# Reducing phone data use



## bluedogz (Sep 12, 2015)

So, currently I run with an iPhone 6, using Waze as my GPS.

This has turned my phone into a data hog… My top 3 apps for data usage are Facebook, Waze, and Uber.

Paying AT&T an extra $20 a month to accommodate this extra data usage is just ticking me off.

Any suggestions? Would a dedicated GPS reduce this data usage?


----------



## Ben105 (Feb 27, 2016)

You can purchase an offline GPS program. You'll download the maps for your state in advance and then it doesn't use data. You won't get updated traffic info, though. I use Navigon when I want to keep my data usage to a low.


----------



## Tequila Jake (Jan 28, 2016)

You can check with AT&T to see if they offer an unlimited or higher usage plan. I have the Sprint unlimited everything plan so I don't worry about the data or texting the rider.

One thing to note is that changing your plan might reset to a new 2 year contract start.


----------



## hangtyte (May 20, 2016)

I find that google maps / waze doesn't eat up my data.

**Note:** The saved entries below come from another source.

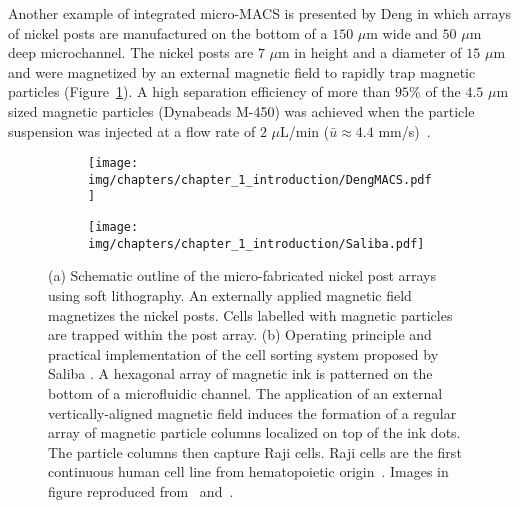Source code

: Another example of integrated micro-MACS is presented by Deng \etal{} in which arrays of nickel posts are manufactured on the bottom of a $150$ $\mu$m wide and $50$ $\mu$m deep microchannel. The nickel posts are $7$ $\mu$m in height and a diameter of $15$ $\mu$m and were magnetized by an external magnetic field to rapidly trap magnetic particles (Figure~\ref{fig:Deng2002}). A high separation efficiency of more than $95\%$ of the $4.5$ $\mu$m sized magnetic particles (Dynabeads M-450) was achieved when the particle suspension was injected at a flow rate of $2$ $\mu$L/min ($\bar{u}\approx4.4$ mm/s)~\cite{Deng2002}. 

\begin{figure}[htb]
        \begin{subfigure}[b]{0.42\textwidth}
                \texttt{[image: img/chapters/chapter\_1\_introduction/DengMACS.pdf]}
                \caption{}  
                \label{fig:Deng2002}
        \end{subfigure}
        \hfill
        \begin{subfigure}[b]{0.55\textwidth}
                \texttt{[image: img/chapters/chapter\_1\_introduction/Saliba.pdf]}
                \caption{}    
                \label{fig:Saliba2010}
        \end{subfigure}
        \caption[Examples of $\mu$-MACS integrated on a LOC or $\mu$TAS]{(a) Schematic outline of the micro-fabricated nickel post arrays using soft lithography. An externally applied magnetic field magnetizes the nickel posts. Cells labelled with magnetic particles are trapped within the post array. (b) Operating principle and practical implementation of the cell sorting system proposed by Saliba \etal{}. A hexagonal array of magnetic ink is patterned on the bottom of a microfluidic channel. The application of an external vertically-aligned magnetic field induces the formation of a regular array of magnetic particle columns localized on top of the ink dots. The particle columns then capture Raji cells. Raji cells are the first continuous human cell line from hematopoietic origin~\cite{Karpova2005}. Images in figure reproduced from~\cite{Deng2002} and~\cite{Saliba2010}.}
        \label{fig:microMacs}
\end{figure}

It's just the nature of uber and Lyft that eat up your data. Uber gives you a free gig of data each month. Facebook is a data hog for sure


----------



## bluedogz (Sep 12, 2015)

bluedogz said:


> Paying AT&T an extra $20 a month to accommodate this extra data usage is just ticking me off.





Tequila Jake said:


> You can check with AT&T to see if they offer an unlimited or higher usage plan.

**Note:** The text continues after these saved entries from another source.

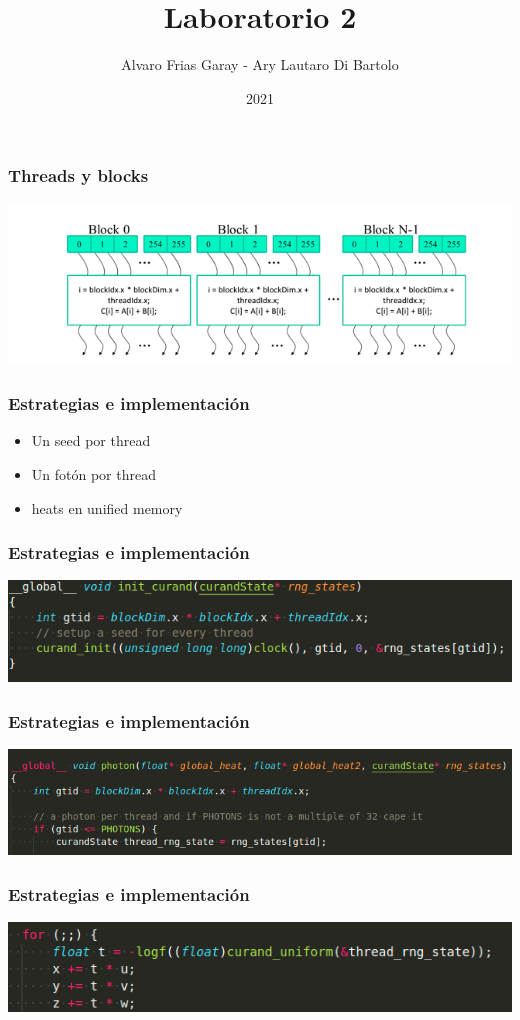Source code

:\documentclass{beamer}
\title{Laboratorio 2}
\author{Alvaro Frias Garay - Ary Lautaro Di Bartolo}
\institute{Universidad Nacional de Córdoba - Universidad Nacional de Cuyo}
\date{2021}
\begin{document}
\frame{\titlepage}

\begin{frame}
    \frametitle{Threads y blocks}
    \includegraphics[width=\textwidth]{imagenes/graf_threads_blocks.png}
\end{frame}

\begin{frame}
    \frametitle{Estrategias e implementación}
    \begin{itemize}
        \item Un seed por thread
        \item Un fotón por thread
        \item heats en unified memory
    \end{itemize}
\end{frame}

\begin{frame}
    \frametitle{Estrategias e implementación}
    \includegraphics[width=\textwidth]{imagenes/code1.png}
\end{frame}

\begin{frame}
    \frametitle{Estrategias e implementación}
    \includegraphics[width=\textwidth]{imagenes/code2.png}

\end{frame}

\begin{frame}
    \frametitle{Estrategias e implementación}
    \includegraphics[width=\textwidth]{imagenes/code3.png}

\end{frame}
\end{document}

Already done&#8230; This hasn't been a problem for 18 months, just started in the last 30 days. Buying more gas is not a way to improve my car's mileage, you know?


----------



## Aegisx5 (Jun 3, 2016)

I'm not sure about Waze but I know on Google Maps (which owns Waze) you can download the maps for designated areas. I downloaded the entire area I drive 99% of the time, so that it doesn't keep downloading the maps each time. That will probably help you reduce the data usage. I'd on Android they have battery saver mode which restricts background data, I'm not sure if iOS has something similar to this yet. I'm sure it will be ripped off soon, if they don't.


----------



## bluedogz (Sep 12, 2015)

Aegisx5 said:


> I'm not sure if iOS has something similar to this yet


iOS allows me to manually choose which applications have access to background data and which don't. Also, I downloaded the whole Philly map for Google maps, so that may help as well.


----------



## tradedate (Nov 30, 2015)

Downloading the Google maps of your area or using a stand alone GPS unit like a Garmin are the best ideas I can think of. 

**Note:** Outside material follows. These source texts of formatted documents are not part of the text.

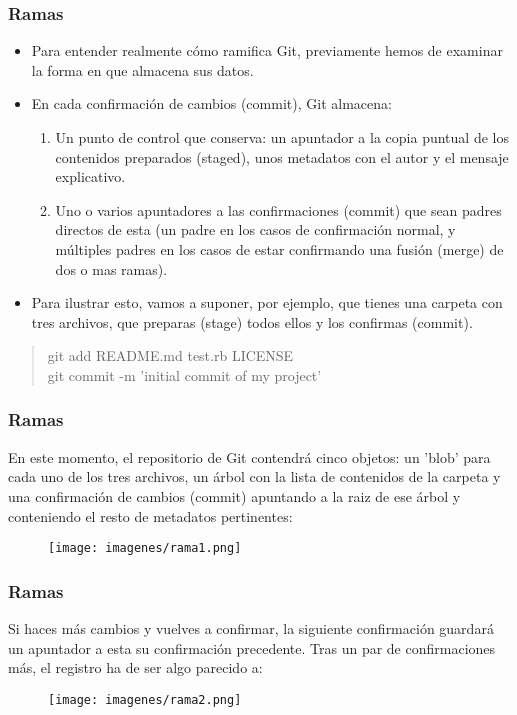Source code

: \documentclass{beamer}
\begin{document}
\begin{frame}
\frametitle{Ramas}
\begin{itemize}[<+->]
\item Para entender realmente cómo ramifica Git, previamente hemos de examinar la forma en que almacena sus datos.
\item En cada confirmación de cambios (commit), Git almacena:
\begin{enumerate}
\item Un punto de control que conserva: un apuntador a la copia puntual de los contenidos preparados (staged), unos metadatos con el autor y el mensaje explicativo.
\item Uno o varios apuntadores a las confirmaciones (commit) que sean padres directos de esta (un padre en los casos de confirmación normal, y múltiples padres en los casos de estar confirmando una fusión (merge) de dos o mas ramas).
\end{enumerate} 
\item Para ilustrar esto, vamos a suponer, por ejemplo, que tienes una carpeta con tres archivos, que preparas (stage) todos ellos y los confirmas (commit). 
\end{itemize}
\pause
\begin{verse}
git add README.md test.rb LICENSE\\
git commit -m 'initial commit of my project'
\end{verse}
\end{frame}

\begin{frame}
\frametitle{Ramas}
En este momento, el repositorio de Git contendrá cinco objetos: un 'blob' para cada uno de los tres archivos, un árbol con la lista de contenidos de la carpeta y una confirmación de cambios (commit) apuntando a la raiz de ese árbol y conteniendo el resto de metadatos pertinentes:
\begin{figure}
\texttt{[image: imagenes/rama1.png]}
\end{figure}
\end{frame}

\begin{frame}
\frametitle{Ramas}
Si haces más cambios y vuelves a confirmar, la siguiente confirmación guardará un apuntador a esta su confirmación precedente. Tras un par de confirmaciones más, el registro ha de ser algo parecido a:
\begin{figure}
\texttt{[image: imagenes/rama2.png]}
\end{figure}
\end{frame}
\end{document}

Sounds like you're doing the first thing. 

The stand alone Garmin will slow you down a little bit because you have to manually key in each location.


----------



## Bill Collector (Dec 17, 2015)

Don't know if this app supports iOS, but check out NetGuard. You can search for it on the forum also. I save about 1 GB/month data by using offline Google Map and disabling live traffic data.


----------